Como he dicho antes, fue en 2006 cuando me metí de lleno en las cajas. Estuve colaborando durante un año con un programa que se llamaba «Perseguidos y salvados», que impulsaban el Museo de la Shoah de París, el Museo Topografía del Terror de Berlín y la Diputación de Barcelona. Eso me ayudó muchísimo en toda la tarea de documentación, porque me permitió conocer a mucha gente, sobre todo historiadores y sociólogos. Yo tenía la obsesión de encontrar a los descendientes de cada una de las ramas de mi familia (abuelos maternos y abuelos paternos). Daba igual que fueran muchos o pocos. Y los he encontrado. He viajado a Tel Aviv, Buenos Aires, Praga, Boston, Montreal, Nueva York y Londres. Gracias a esas siete cajas, mi familia ha crecido en veinticinco personas, hijos de aquellos familiares que pudieron salir de Alemania o cuyos padres pudieron enviarlos fuera del país. ¡Uno de ellos es incluso superviviente de un campo de exterminio! Reencontrarnos ha sido una explosión de alegría y de ilusión. Es una forma de demostrar al mundo que hemos sido capaces de vencer al nazismo. Los únicos familiares que aún no conozco son los descendientes de mi abuelo materno, que curiosamente viven en Alemania. A ellos les cuesta esta historia...

¿Por qué decidió plasmarlo todo en el libro Las siete cajas?

Decidí que tenía que escribir ese libro como homenaje, no solo a mi familia, sino a miles de familias que sufrieron aquel horror. Como dice muy bien el periodista Vicenç Villatoro, «seis millones de víctimas son seis millones de historias personales». Se trataba de poner caras y nombres a los pijamas de rayas.

Mis hijos me regalaron un curso de escritura y, a partir de ahí, comenzaron las ganas de escribir. Evidentemente, para mí fue una catarsis total. Cuando terminé Las siete cajas y descubrí que 36 miembros de mi familia directa habían sido exterminados, pensé mucho en los niños. Necesitaba saber qué había pasado con los niños de mi familia durante el nazismo. Así nació el segundo libro, La octava caja. Pensar que una sociedad culta del siglo XX, como fue la alemana, fuera capaz de proyectar un asesinato masivo, y llegar a matar a un millón y medio de chicos..., no lo entenderé nunca. Y eso es lo que te da miedo, ¡hasta dónde puede llegar la mente humana! Te das cuenta de que a los seres humanos, en general, se les manipula muy fácilmente, y de que por ello es tan importante insistirles a los jóvenes: «No os dejéis llevar por demagogias ni totalitarismos, pensad por vosotros mismos». Cada uno tiene su conciencia y sabe exactamente lo que está bien y lo que está mal.

 

¿Por eso da charlas en institutos?

Sí, participo en un programa del Departamento de Enseñanza que se llama «Testigos en el aula». Estoy muy contenta de poder hacer esta labor con los jóvenes, porque ellos son el futuro. Deben saber qué pasó, que no está tan lejos, para que no se vuelvan a cometer los mismos errores. Eso no puede volver a pasar nunca más. Y la verdad es que me escuchan con unos ojos... Un silencio... Imagínate, ¡con chicos de dieciséis años!

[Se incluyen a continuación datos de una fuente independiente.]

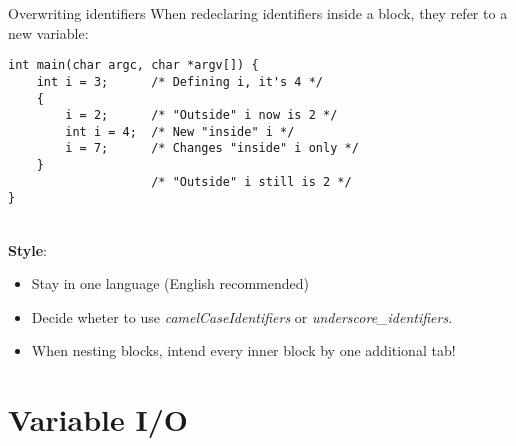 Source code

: \begin{frame}[fragile]{Overwriting identifiers}
	When redeclaring identifiers inside a block, they refer to a new variable:
	\begin{lstlisting}
int main(char argc, char *argv[]) {
	int i = 3;		/* Defining i, it's 4 */
	{
		i = 2;		/* "Outside" i now is 2 */
		int i = 4;	/* New "inside" i */
		i = 7;		/* Changes "inside" i only */
	}
					/* "Outside" i still is 2 */
}
\end{lstlisting}\ \\
	\textbf{Style}:\\
	\begin{itemize}
		\item Stay in one language (English recommended)
		\item Decide wheter to use \textit{camelCaseIdentifiers} or \textit{underscore\_identifiers}.\\
		\item When nesting blocks, intend every inner block by one additional tab!
	\end{itemize}
\end{frame}
\section{Variable I/O}
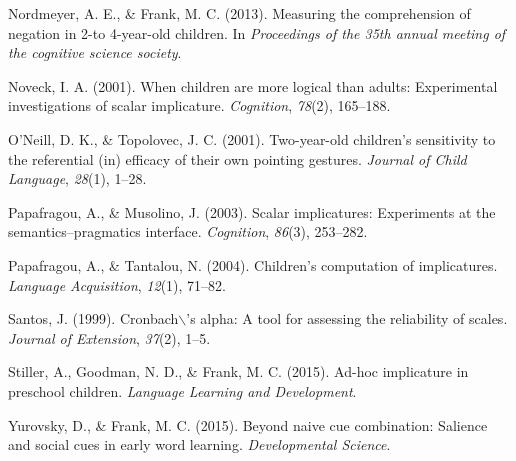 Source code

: \documentclass[a4paper,man,apacite,floatsintext]{apa6}
\begin{document}
Nordmeyer, A. E., \& Frank, M. C. (2013). Measuring the comprehension of
negation in 2-to 4-year-old children. In \emph{Proceedings of the 35th
annual meeting of the cognitive science society}.

Noveck, I. A. (2001). When children are more logical than adults:
Experimental investigations of scalar implicature. \emph{Cognition},
\emph{78}(2), 165--188.

O'Neill, D. K., \& Topolovec, J. C. (2001). Two-year-old children's
sensitivity to the referential (in) efficacy of their own pointing
gestures. \emph{Journal of Child Language}, \emph{28}(1), 1--28.

Papafragou, A., \& Musolino, J. (2003). Scalar implicatures: Experiments
at the semantics--pragmatics interface. \emph{Cognition}, \emph{86}(3),
253--282.

Papafragou, A., \& Tantalou, N. (2004). Children's computation of
implicatures. \emph{Language Acquisition}, \emph{12}(1), 71--82.

Santos, J. (1999). Cronbach\(\backslash\)'s alpha: A tool for assessing
the reliability of scales. \emph{Journal of Extension}, \emph{37}(2),
1--5.

Stiller, A., Goodman, N. D., \& Frank, M. C. (2015). Ad-hoc implicature
in preschool children. \emph{Language Learning and Development}.

Yurovsky, D., \& Frank, M. C. (2015). Beyond naive cue combination:
Salience and social cues in early word learning. \emph{Developmental
Science}.


\end{document}
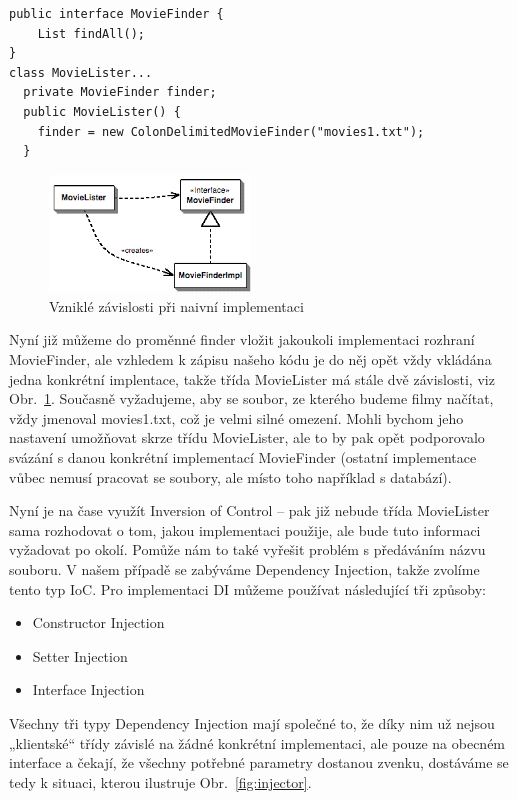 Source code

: \documentclass[a4paper,conference]{IEEEtran}
\newcommand{\fig}[1]{Obr.~\ref{fig:#1}}      %
\begin{document}
\lstset{language=Java, caption=Naplnění proměnné finder s využitím interface, label=listing:Java}
\begin{lstlisting}
public interface MovieFinder {
    List findAll();
}
class MovieLister...
  private MovieFinder finder;
  public MovieLister() {
    finder = new ColonDelimitedMovieFinder("movies1.txt");
  }
\end{lstlisting}

\begin{figure}[!b]
\centering
\includegraphics[width=2.1in]{1-Naive}
\caption{Vzniklé závislosti při naivní implementaci}
\label{fig:naive}
\end{figure}

Nyní již můžeme do proměnné finder vložit jakoukoli implementaci rozhraní MovieFinder, ale vzhledem k zápisu našeho kódu je do něj opět vždy vkládána jedna konkrétní implentace, takže třída MovieLister má stále dvě závislosti, viz \fig{naive}. Současně vyžadujeme, aby se soubor, ze kterého budeme filmy načítat, vždy jmenoval movies1.txt, což je velmi silné omezení. Mohli bychom jeho nastavení umožňovat skrze třídu MovieLister, ale to by pak opět podporovalo svázání s danou konkrétní implementací MovieFinder (ostatní implementace vůbec nemusí pracovat se soubory, ale místo toho například s databází).

Nyní je na čase využít Inversion of Control – pak již nebude třída MovieLister sama rozhodovat o tom, jakou implementaci použije, ale bude tuto informaci vyžadovat po okolí. Pomůže nám to také vyřešit problém s předáváním názvu souboru. V našem případě se zabýváme Dependency Injection, takže zvolíme tento typ IoC. Pro implementaci DI můžeme používat následující tři způsoby:

\begin{itemize}
\item{Constructor Injection} 
\item{Setter Injection} 
\item{Interface Injection} 
\end{itemize}

Všechny tři typy Dependency Injection mají společné to, že díky nim už nejsou „klientské“ třídy závislé na žádné konkrétní implementaci, ale pouze na obecném interface a čekají, že všechny potřebné parametry dostanou zvenku, dostáváme se tedy k situaci, kterou ilustruje \fig{injector}.
\end{document}

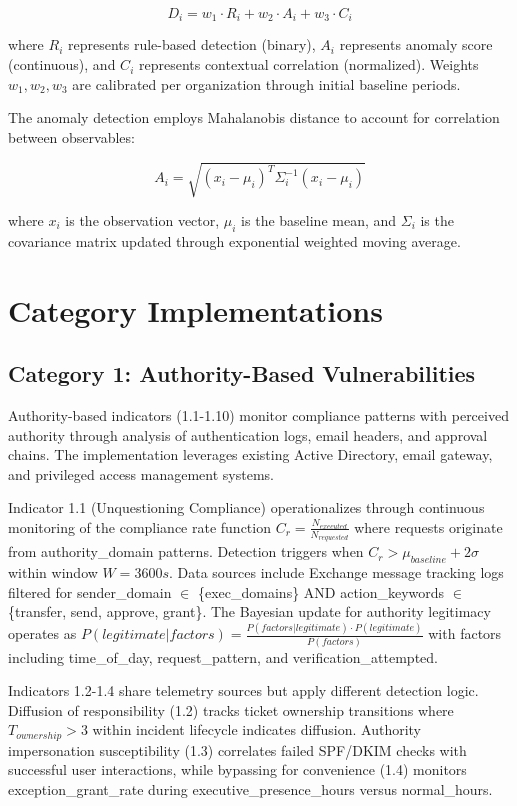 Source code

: \documentclass[10pt, twocolumn]{article}
\begin{document}
$$D_i = w_1 \cdot R_i + w_2 \cdot A_i + w_3 \cdot C_i$$

where $R_i$ represents rule-based detection (binary), $A_i$ represents anomaly score (continuous), and $C_i$ represents contextual correlation (normalized). Weights $w_1, w_2, w_3$ are calibrated per organization through initial baseline periods.

The anomaly detection employs Mahalanobis distance to account for correlation between observables:

$$A_i = \sqrt{(x_i - \mu_i)^T \Sigma_i^{-1} (x_i - \mu_i)}$$

where $x_i$ is the observation vector, $\mu_i$ is the baseline mean, and $\Sigma_i$ is the covariance matrix updated through exponential weighted moving average.

\section{Category Implementations}

\subsection{Category 1: Authority-Based Vulnerabilities}

Authority-based indicators (1.1-1.10) monitor compliance patterns with perceived authority through analysis of authentication logs, email headers, and approval chains. The implementation leverages existing Active Directory, email gateway, and privileged access management systems.

Indicator 1.1 (Unquestioning Compliance) operationalizes through continuous monitoring of the compliance rate function $C_r = \frac{N_{executed}}{N_{requested}}$ where requests originate from authority\_domain patterns. Detection triggers when $C_r > \mu_{baseline} + 2\sigma$ within window $W = 3600s$. Data sources include Exchange message tracking logs filtered for sender\_domain $\in$ \{exec\_domains\} AND action\_keywords $\in$ \{transfer, send, approve, grant\}. The Bayesian update for authority legitimacy operates as $P(legitimate|factors) = \frac{P(factors|legitimate) \cdot P(legitimate)}{P(factors)}$ with factors including time\_of\_day, request\_pattern, and verification\_attempted.

Indicators 1.2-1.4 share telemetry sources but apply different detection logic. Diffusion of responsibility (1.2) tracks ticket ownership transitions where $T_{ownership} > 3$ within incident lifecycle indicates diffusion. Authority impersonation susceptibility (1.3) correlates failed SPF/DKIM checks with successful user interactions, while bypassing for convenience (1.4) monitors exception\_grant\_rate during executive\_presence\_hours versus normal\_hours.
\end{document}
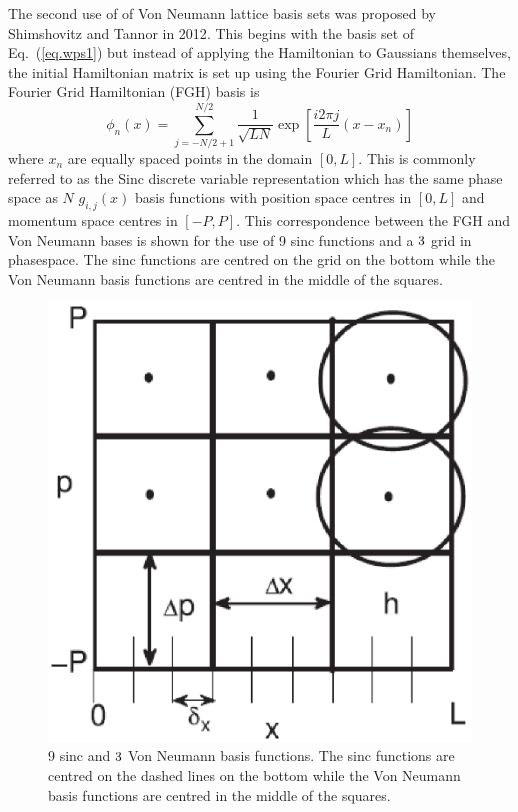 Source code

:  
 The second use of of Von Neumann lattice basis sets was proposed by Shimshovitz and Tannor in 2012\cite{Shimshovitz2012}.  This begins with the basis set of Eq.~(\ref{eq.wps1}) but instead of applying the Hamiltonian to Gaussians themselves, the initial Hamiltonian matrix is set up using the Fourier Grid Hamiltonian\cite{Tannor2007}.  The Fourier Grid Hamiltonian (FGH) basis is
 \begin{equation}\label{eq.four}
\phi_n \left(x\right) = \sum_{j=-N/2+1}^{N/2}\dfrac{1}{\sqrt{LN}} \exp\left[\dfrac{i2 \pi j}{L}\left(x-x_n\right)\right]
 \end{equation}
where $x_n$ are equally spaced points in the domain $[0,L]$.  This is commonly referred to as the Sinc discrete variable representation which has the same phase space as $N$ $g_{i,j}\left(x\right)$ basis functions with position space centres in $\left[0,L\right]$ and momentum space centres in $\left[-P,P\right]$. This correspondence between the FGH and Von Neumann bases is shown for the use of 9 sinc functions and a $3\time3$ grid in phasespace.  The sinc functions are centred on the grid on the bottom while the Von Neumann basis functions are centred in the middle of the squares.
\begin{figure}[!ht]
\begin{center}
\includegraphics[scale=0.5]{shim.eps}
\caption{9 sinc and $3\time3$ Von Neumann basis functions. The sinc functions are centred on the dashed lines on the bottom while the Von Neumann basis functions are centred in the middle of the squares.}
\label{fig.r4}
\end{center}
\end{figure}


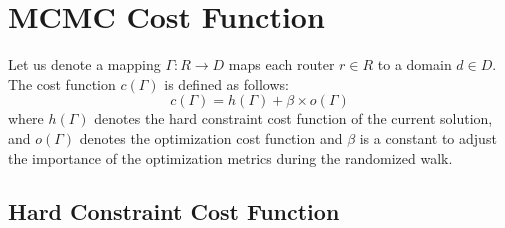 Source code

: \section{MCMC Cost Function}
Let us denote a mapping $\Gamma: R \rightarrow D$ maps each 
router $r \in R$ to a domain $d \in D$. The cost function 
$c(\Gamma)$ is defined as follows: 
\begin{equation}
	c(\Gamma) = h(\Gamma) + \beta \times o(\Gamma)
\end{equation}
where $h(\Gamma)$ denotes the hard constraint cost function 
of the current solution, and $o(\Gamma)$ denotes the optimization 
cost function and $\beta$ is a constant to adjust the importance of
the optimization metrics during the randomized walk. 

\subsection{Hard Constraint Cost Function}
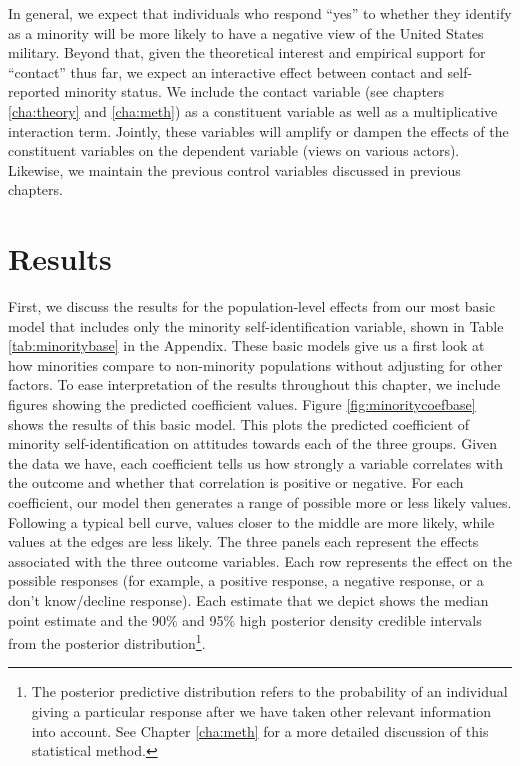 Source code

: 


In general, we expect that individuals who respond ``yes'' to whether they identify as a minority will be more likely to have a negative view of the United States military. Beyond that, given the theoretical interest and empirical support for ``contact'' thus far, we expect an interactive effect between contact and self-reported minority status. We include the contact variable (see chapters \ref{cha:theory} and \ref{cha:meth}) as a constituent variable as well as a multiplicative interaction term. Jointly, these variables will amplify or dampen the effects of the constituent variables on the dependent variable (views on various actors). Likewise, we maintain the previous control variables discussed in previous chapters. 


\section*{Results}

First, we discuss the results for the population-level effects from our most basic model that includes only the minority self-identification variable, shown in Table \ref{tab:minoritybase} in the Appendix. These basic models give us a first look at how minorities compare to non-minority populations without adjusting for other factors. To ease interpretation of the results throughout this chapter, we include figures showing the predicted coefficient values. Figure \ref{fig:minoritycoefbase} shows the results of this basic model. This plots the predicted coefficient of minority self-identification on attitudes towards each of the three groups. Given the data we have, each coefficient tells us how strongly a variable correlates with the outcome and whether that correlation is positive or negative. For each coefficient, our model then generates a range of possible more or less likely values. Following a typical bell curve, values closer to the middle are more likely, while values at the edges are less likely. The three panels each represent the effects associated with the three outcome variables. Each row represents the effect on the possible responses (for example, a positive response, a negative response, or a don't know/decline response). Each estimate that we depict shows the median point estimate and the 90\% and 95\% high posterior density credible intervals from the posterior distribution\footnote{The posterior predictive distribution refers to the probability of an individual giving a particular response after we have taken other relevant information into account. See Chapter \ref{cha:meth} for a more detailed discussion of this statistical method.}. 

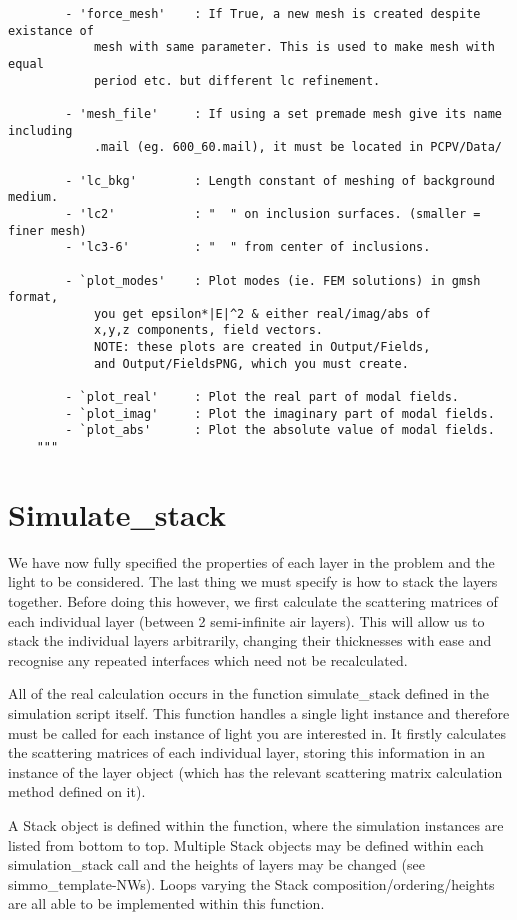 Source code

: \documentclass[11pt,a4paper,twoside]{report}
\begin{document}
\begin{lstlisting}
        - 'force_mesh'    : If True, a new mesh is created despite existance of 
            mesh with same parameter. This is used to make mesh with equal 
            period etc. but different lc refinement.

        - 'mesh_file'     : If using a set premade mesh give its name including 
            .mail (eg. 600_60.mail), it must be located in PCPV/Data/

        - 'lc_bkg'        : Length constant of meshing of background medium.
        - 'lc2'           : "  " on inclusion surfaces. (smaller = finer mesh)
        - 'lc3-6'         : "  " from center of inclusions.

        - `plot_modes'    : Plot modes (ie. FEM solutions) in gmsh format, 
            you get epsilon*|E|^2 & either real/imag/abs of 
            x,y,z components, field vectors.
            NOTE: these plots are created in Output/Fields, 
            and Output/FieldsPNG, which you must create.

        - `plot_real'     : Plot the real part of modal fields.
        - `plot_imag'     : Plot the imaginary part of modal fields.
        - `plot_abs'      : Plot the absolute value of modal fields.
    """
\end{lstlisting}



\section{Simulate\_stack}
\label{stack}
We have now fully specified the properties of each layer in the problem and the light to be considered. The last thing we must specify is how to stack the layers together. Before doing this however, we first calculate the scattering matrices of each individual layer (between 2 semi-infinite air layers). This will allow us to stack the individual layers arbitrarily, changing their thicknesses with ease and recognise any repeated interfaces which need not be recalculated.

All of the real calculation occurs in the function simulate\_stack defined in the simulation script itself. This function handles a single light instance and therefore must be called for each instance of light you are interested in. It firstly calculates the scattering matrices of each individual layer, storing this information in an instance of the layer object (which has the relevant scattering matrix calculation method defined on it). 

A Stack object is defined within the function, where the simulation instances are listed from bottom to top. Multiple Stack objects may be defined within each simulation\_stack call and the heights of layers may be changed (see simmo\_template-NWs). Loops varying the Stack composition/ordering/heights are all able to be implemented within this function.
\end{document}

Pienso que Europa contribuye muy poco a formar las mentes de las personas y eso es muy importante. Los gobiernos y las Naciones Unidas tienen esa responsabilidad y no se hacen cargo de ella. Por eso ahora me preocupa muchísimo el tema de los refugiados. Tenemos que pensar que cada uno de nosotros puede ser inmigrante en algún momento de su vida. De hecho, mis padres lo fueron. Y ves que salen formaciones de extrema derecha, sobre todo cuando hay una crisis económica, y el culpable es siempre el que viene de fuera. Mi padre, que era un hombre muy tolerante y con una percepción clarísima de lo que era la ética, me enseñó que, por encima de las identidades, están los valores humanos. No importa que seas agnóstico, católico, judío, protestante o musulmán. Pienso que eso es universal y que hay que trabajar por ello, no vale solo decirlo.

 

Por último, ¿ha pensado en que hará con toda la documentación dentro de unos años?

Soy muy consciente de que tengo que dejarla en algún lugar. Tampoco quiero tardar mucho en hacerlo. Sé que son documentos que tienen un gran valor histórico, y que deben estar en el lugar adecuado. La cuestión es en dónde. Me los han pedido desde el Museo de la Historia del Holocausto de Jerusalén, el Museo del Holocausto de Washington y evidentemente también aquí. Todavía me lo tengo que pensar. Lo que tengo claro es que no quiero que terminen en una estantería, sino en algún lugar donde los estudien. ¡Estoy convencida de que sacaríamos cantidad de datos que yo he sido incapaz de descifrar!